22 Canı çukura, Hayatı ölüm meleklerine yaklaşır.
Yea, his soul draws near to the pit, and his life to the destroyers.
23 “Yine de insana doğruyu bildirmek için Yanında bir melek, bin melekten biri Arabulucu olarak bulunursa,
If there be with him an agent, an interpreter, one among a thousand, to show to man what is right for him,
24 Ona lütfeder de, ‘Onu ölüm çukuruna inmekten kurtar, Ben fidyeyi buldum’ derse,
then God is gracious to him, and says, Deliver him from going down to the pit; I have found a ransom.
25 Eti çocuk eti gibi yenilenir, Gençlik günlerine döner.
His flesh shall be fresher than a child's. He returns to the days of his youth.
26 Dua ettiğinde Tanrı ondan hoşnut kalır, O da Tanrı'nın yüzünü görüp sevinir. Tanrı onun durumunu düzeltir.
He prays to God, and he is favorable to him, so that he sees his face with joy, and he restores to man his righteousness.
27 Sonra insanların önünde türkü çağırır: ‘Günah işleyip doğru yoldan saptım, Ama Tanrı hak ettiğim cezayı vermedi bana,
He sings before men, and says, I have sinned, and perverted that which was right, and it did not profit me.
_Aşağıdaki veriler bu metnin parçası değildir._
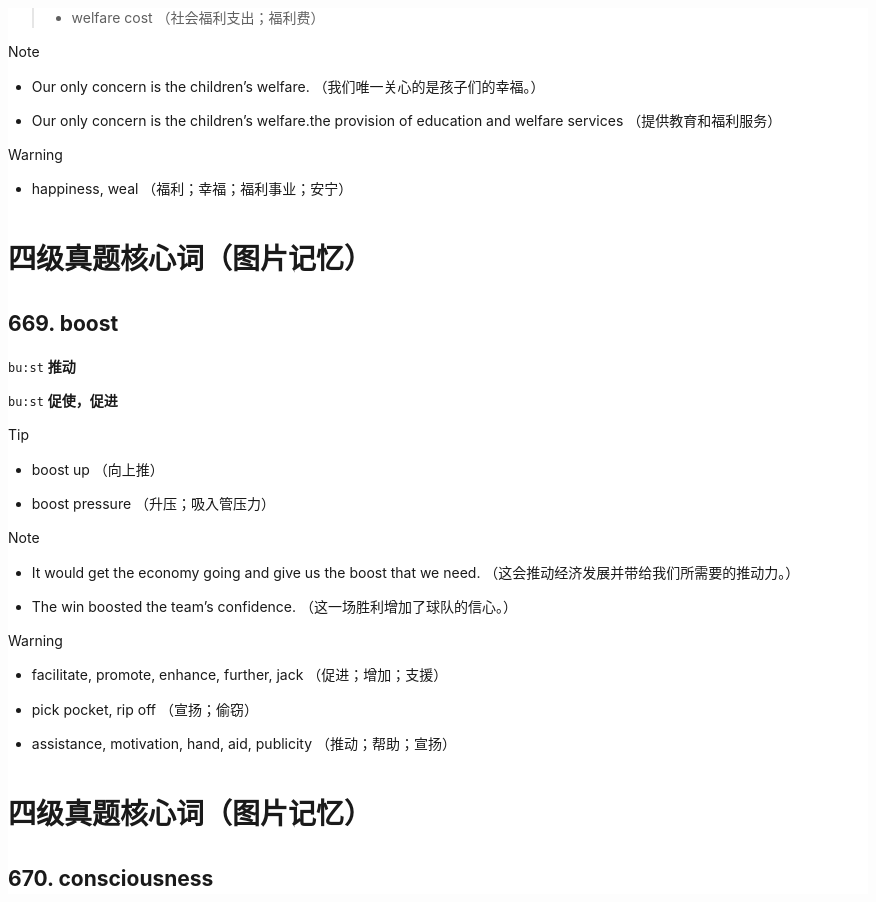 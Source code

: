 > - welfare cost （社会福利支出；福利费）
>

> [!NOTE]
>
> - Our only concern is the children’s welfare. （我们唯一关心的是孩子们的幸福。）
>
> - Our only concern is the children’s welfare.the provision of education and welfare services （提供教育和福利服务）
>

> [!WARNING]
>
> - happiness, weal （福利；幸福；福利事业；安宁）
>

# 四级真题核心词（图片记忆）

## 669. boost

`bu:st`  **推动**

`bu:st`  **促使，促进**

> [!TIP]
>
> - boost up （向上推）
>
> - boost pressure （升压；吸入管压力）
>

> [!NOTE]
>
> - It would get the economy going and give us the boost that we need. （这会推动经济发展并带给我们所需要的推动力。）
>
> - The win boosted the team’s confidence. （这一场胜利增加了球队的信心。）
>

> [!WARNING]
>
> - facilitate, promote, enhance, further, jack （促进；增加；支援）
>
> - pick pocket, rip off （宣扬；偷窃）
>
> - assistance, motivation, hand, aid, publicity （推动；帮助；宣扬）
>

# 四级真题核心词（图片记忆）

## 670. consciousness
28 Canımı çukura inmekten O kurtardı, Işığı görmek için yaşayacağım.’
He has redeemed my soul from going into the pit, and my life shall behold the light.
29 “İşte, insanın canını çukurdan çıkarmak, Onu yaşam ışığıyla aydınlatmak için Tanrı bütün bunları iki kez, Hatta üç kez yapar.
Lo, all these things God works twice, yea thrice, with a man,
to bring back his soul from the pit, that he may be enlightened with the light of the living.
31 “İyi dinle, Eyüp, kulak ver, Sen sus, ben konuşacağım.
Mark well, O Job, hearken to me. Keep silent, and I will speak.
32 Söyleyeceğin bir şey varsa söyle, Çünkü seni haklı çıkarmak isterim.
If thou have anything to say, answer me. Speak, for I desire to justify thee.
33 Yoksa, beni dinle, Sus da sana bilgelik öğreteyim.”
If not, hearken thou to me. Keep silent, and I will teach thee.